Consider the following example to delete the list elements.
Code
list = [1, 2, 3, 4, 5, 6]
print(list)
# It will assign value to the value to second index
list[2] = 10
print(list)
# Adding multiple element
list[1:3] = [89, 78]
print(list)
# It will add value at the end of the list
list[-1] = 25
print(list)
Let’s see how the list responds to various operators.
1. Repetition
The redundancy administrator empowers the rundown components to be rehashed on different occasions.
Code
# repetition of list
# declaring the list
list1 = [12, 14, 16, 18, 20]
# repetition operator *
l = list1 * 2
print(l)
Output:[12, 14, 16, 18, 20, 12, 14, 16, 18, 20]
2. Concatenation
It concatenates the list mentioned on either side of the operator.
Code
# concatenation of two lists
# declaring the lists
list1 = [12, 14, 16, 18, 20]
list2 = [9, 10, 32, 54, 86]
# concatenation operator +
l = list1 + list2
print(l)
Output:[12, 14, 16, 18, 20, 9, 10, 32, 54, 86]
3. Length
It is used to get the length of the list
Code
# size of the list
# declaring the list
list1 = [12, 14, 16, 18, 20, 23, 27, 39, 40]
# finding length of the list
len(list1)
Output:9
4. Iteration
The for loop is used to iterate over the list elements.
Code
# iteration of the list
# declaring the list
list1 = [12, 14, 16, 39, 40]
# iterating
for i in list1:
print(i)
Output:12 14 16 39 40
5. Membership
It returns true if a particular item exists in a particular list otherwise false.
Code
# membership of the list
# declaring the list
list1 = [100, 200, 300, 400, 500]
# true will be printed if value exists
# and false if not
print(600 in list1)
print(700 in list1)
print(1040 in list1)
print(300 in list1)
print(100 in list1)
print(500 in list1)
Output:False False False True True True
Iterating a List
A list can be iterated by using a for – in loop.
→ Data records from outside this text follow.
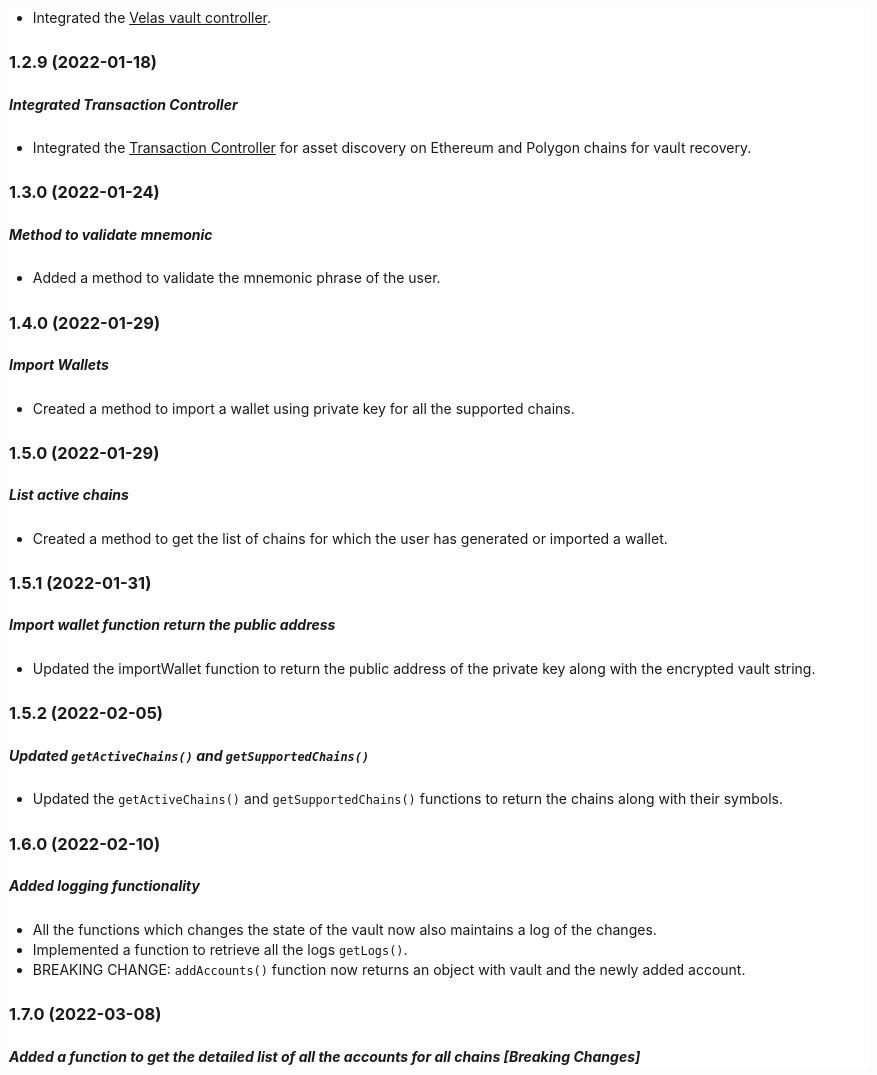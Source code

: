 - Integrated the [Velas vault controller](https://github.com/getsafle/vault-velas-controller).

### 1.2.9 (2022-01-18)

##### Integrated Transaction Controller

- Integrated the [Transaction Controller](https://github.com/getsafle/transaction-controller) for asset discovery on Ethereum and Polygon chains for vault recovery.

### 1.3.0 (2022-01-24)

##### Method to validate mnemonic

- Added a method to validate the mnemonic phrase of the user.

### 1.4.0 (2022-01-29)

##### Import Wallets

- Created a method to import a wallet using private key for all the supported chains.

### 1.5.0 (2022-01-29)

##### List active chains

- Created a method to get the list of chains for which the user has generated or imported a wallet.

### 1.5.1 (2022-01-31)

##### Import wallet function return the public address

- Updated the importWallet function to return the public address of the private key along with the encrypted vault string.

### 1.5.2 (2022-02-05)

##### Updated `getActiveChains()` and `getSupportedChains()`

- Updated the `getActiveChains()` and `getSupportedChains()` functions to return the chains along with their symbols.

### 1.6.0 (2022-02-10)

##### Added logging functionality

- All the functions which changes the state of the vault now also maintains a log of the changes.
- Implemented a function to retrieve all the logs `getLogs()`.
- BREAKING CHANGE: `addAccounts()` function now returns an object with vault and the newly added account.

### 1.7.0 (2022-03-08)

##### Added a function to get the detailed list of all the accounts for all chains [Breaking Changes]

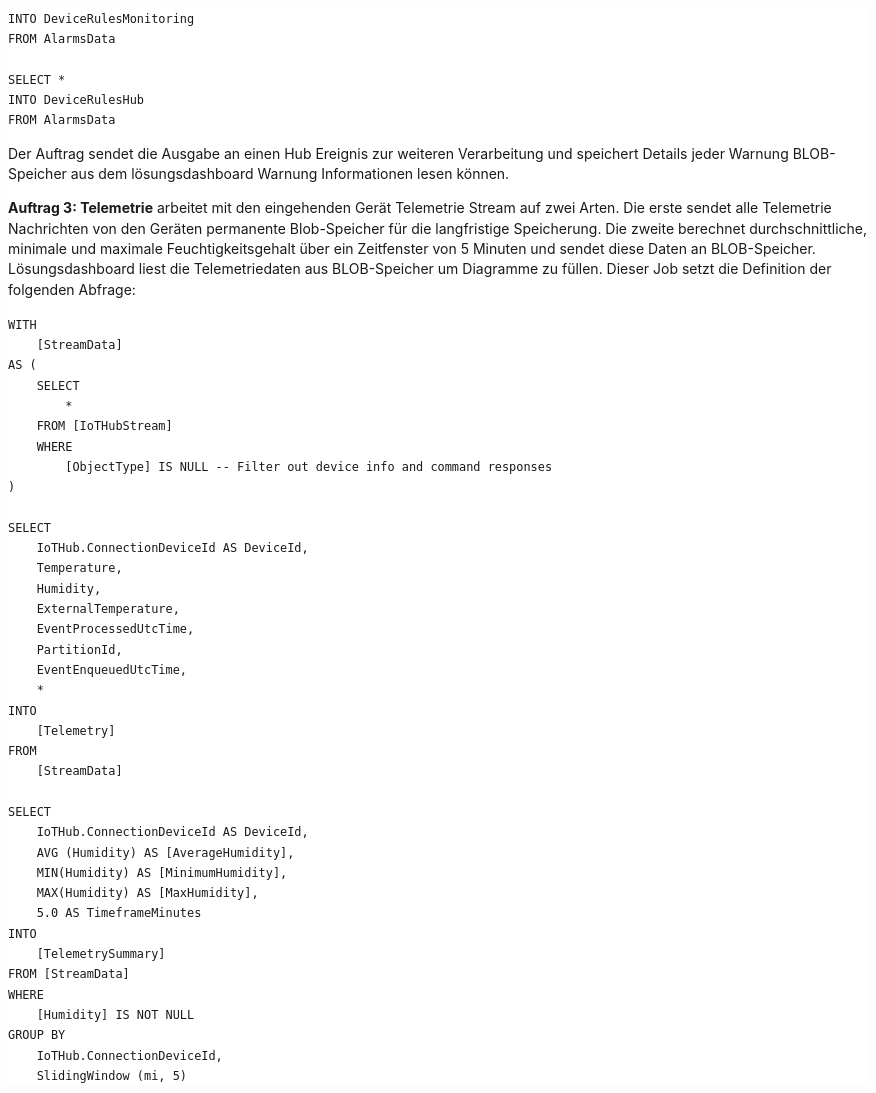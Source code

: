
 ```
INTO DeviceRulesMonitoring
FROM AlarmsData

SELECT *
INTO DeviceRulesHub
FROM AlarmsData
```

Der Auftrag sendet die Ausgabe an einen Hub Ereignis zur weiteren Verarbeitung und speichert Details jeder Warnung BLOB-Speicher aus dem lösungsdashboard Warnung Informationen lesen können.

**Auftrag 3: Telemetrie** arbeitet mit den eingehenden Gerät Telemetrie Stream auf zwei Arten. Die erste sendet alle Telemetrie Nachrichten von den Geräten permanente Blob-Speicher für die langfristige Speicherung. Die zweite berechnet durchschnittliche, minimale und maximale Feuchtigkeitsgehalt über ein Zeitfenster von 5 Minuten und sendet diese Daten an BLOB-Speicher. Lösungsdashboard liest die Telemetriedaten aus BLOB-Speicher um Diagramme zu füllen. Dieser Job setzt die Definition der folgenden Abfrage:

```
WITH 
    [StreamData]
AS (
    SELECT
        *
    FROM [IoTHubStream]
    WHERE
        [ObjectType] IS NULL -- Filter out device info and command responses
) 

SELECT
    IoTHub.ConnectionDeviceId AS DeviceId,
    Temperature,
    Humidity,
    ExternalTemperature,
    EventProcessedUtcTime,
    PartitionId,
    EventEnqueuedUtcTime,
    * 
INTO
    [Telemetry]
FROM
    [StreamData]

SELECT
    IoTHub.ConnectionDeviceId AS DeviceId,
    AVG (Humidity) AS [AverageHumidity],
    MIN(Humidity) AS [MinimumHumidity],
    MAX(Humidity) AS [MaxHumidity],
    5.0 AS TimeframeMinutes 
INTO
    [TelemetrySummary]
FROM [StreamData]
WHERE
    [Humidity] IS NOT NULL
GROUP BY
    IoTHub.ConnectionDeviceId,
    SlidingWindow (mi, 5)
```


[lnk-preconfigured-solutions]: iot-suite-what-are-preconfigured-solutions.md
[lnk-customize]: iot-suite-guidance-on-customizing-preconfigured-solutions.md
[lnk-iothub]: https://azure.microsoft.com/documentation/services/iot-hub/
[lnk-asa]: https://azure.microsoft.com/documentation/services/stream-analytics/
[lnk-webjobs]: https://azure.microsoft.com/documentation/articles/websites-webjobs-resources/
[lnk-connect-rm]: iot-suite-connecting-devices.md
[lnk-permissions]: iot-suite-permissions.md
A simple list containing four strings, which can be iterated as follows.
Code
# iterating a list
list = ["John", "David", "James", "Jonathan"]
for i in list:
# The i variable will iterate over the elements of the List and contains each element in each iteration.
print(i)
Output:John David James Jonathan
Adding Elements to the List
The append() function in Python can add a new item to the List. In any case, the annex() capability can enhance the finish of the rundown.
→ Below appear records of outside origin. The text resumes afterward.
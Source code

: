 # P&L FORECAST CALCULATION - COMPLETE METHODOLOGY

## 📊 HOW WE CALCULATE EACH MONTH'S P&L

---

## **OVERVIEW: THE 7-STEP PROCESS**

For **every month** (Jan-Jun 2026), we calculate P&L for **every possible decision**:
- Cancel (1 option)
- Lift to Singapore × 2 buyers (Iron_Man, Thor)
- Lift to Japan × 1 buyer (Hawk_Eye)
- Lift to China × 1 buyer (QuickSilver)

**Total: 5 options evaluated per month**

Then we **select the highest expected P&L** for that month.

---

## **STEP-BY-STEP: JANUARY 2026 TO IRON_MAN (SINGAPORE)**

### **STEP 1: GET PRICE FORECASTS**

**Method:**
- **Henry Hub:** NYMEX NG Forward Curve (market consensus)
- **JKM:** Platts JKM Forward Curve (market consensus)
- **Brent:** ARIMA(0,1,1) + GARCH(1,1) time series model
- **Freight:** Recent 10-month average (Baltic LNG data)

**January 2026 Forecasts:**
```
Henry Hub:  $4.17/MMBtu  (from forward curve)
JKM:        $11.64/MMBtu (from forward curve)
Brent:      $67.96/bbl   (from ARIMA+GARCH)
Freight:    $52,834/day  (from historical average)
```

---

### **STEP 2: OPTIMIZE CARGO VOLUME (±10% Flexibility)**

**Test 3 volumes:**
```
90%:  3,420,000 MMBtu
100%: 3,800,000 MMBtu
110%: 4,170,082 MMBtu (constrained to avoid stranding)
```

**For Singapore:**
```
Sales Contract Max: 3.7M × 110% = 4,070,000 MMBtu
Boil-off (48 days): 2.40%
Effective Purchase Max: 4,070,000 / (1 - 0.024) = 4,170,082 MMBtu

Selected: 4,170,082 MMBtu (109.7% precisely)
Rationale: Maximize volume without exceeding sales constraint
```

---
Consider the accompanying model, where we take the components of the rundown from the client and print the rundown on the control center.
Code
#Declaring the empty list
l =[]
#Number of elements will be entered by the user
n = int(input("Enter the number of elements in the list:"))
# for loop to take the input
for i in range(0,n):
# The input is taken from the user and added to the list as the item
l.append(input("Enter the item:"))
print("printing the list items..")
# traversal loop to print the list items
for i in l:
print(i, end = " ")
Output:Enter the number of elements in the list:10 Enter the item:32 Enter the item:56 Enter the item:81 Enter the item:2 Enter the item:34 Enter the item:65 Enter the item:09 Enter the item:66 Enter the item:12 Enter the item:18 printing the list items.. 32 56 81 2 34 65 09 66 12 18
Removing Elements from the List
The remove() function in Python can remove an element from the List. To comprehend this idea, look at the example that follows.
Example –
Code
list = [0,1,2,3,4]
print("printing original list: ");
for i in list:
print(i,end=" ")
list.remove(2)
print("\nprinting the list after the removal of first element...")
for i in list:
print(i,end=" ")
Output:printing original list: 0 1 2 3 4 printing the list after the removal of first element… 0 1 3 4
Python List Built-in Functions
Python provides the following built-in functions, which can be used with the lists.
len()
max()
min()
len( )
It is used to calculate the length of the list.
Code
# size of the list
# declaring the list
list1 = [12, 16, 18, 20, 39, 40]
# finding length of the list
len(list1)
Output:6
Max( )
It returns the maximum element of the list
Code
# maximum of the list
list1 = [103, 675, 321, 782, 200]
# large element in the list
print(max(list1))
Output:782
Min( )
It returns the minimum element of the list
Code
# minimum of the list
list1 = [103, 675, 321, 782, 200]
# smallest element in the list
print(min(list1))
Output:103
Let’s have a look at the few list examples.
Example: 1- Create a program to eliminate the List’s duplicate items.
Code
list1 = [1,2,2,3,55,98,65,65,13,29]
# Declare an empty list that will store unique values
list2 = []
for i in list1:
if i not in list2:
list2.append(i)
print(list2)
Output:[1, 2, 3, 55, 98, 65, 13, 29]
Example:2- Compose a program to track down the amount of the component in the rundown.
Code
list1 = [3,4,5,9,10,12,24]
sum = 0
for i in list1:
sum = sum+i
print("The sum is:",sum)
Output:The sum is: 67 In [8]:
Example: 3- Compose the program to find the rundowns comprise of somewhere around one normal component.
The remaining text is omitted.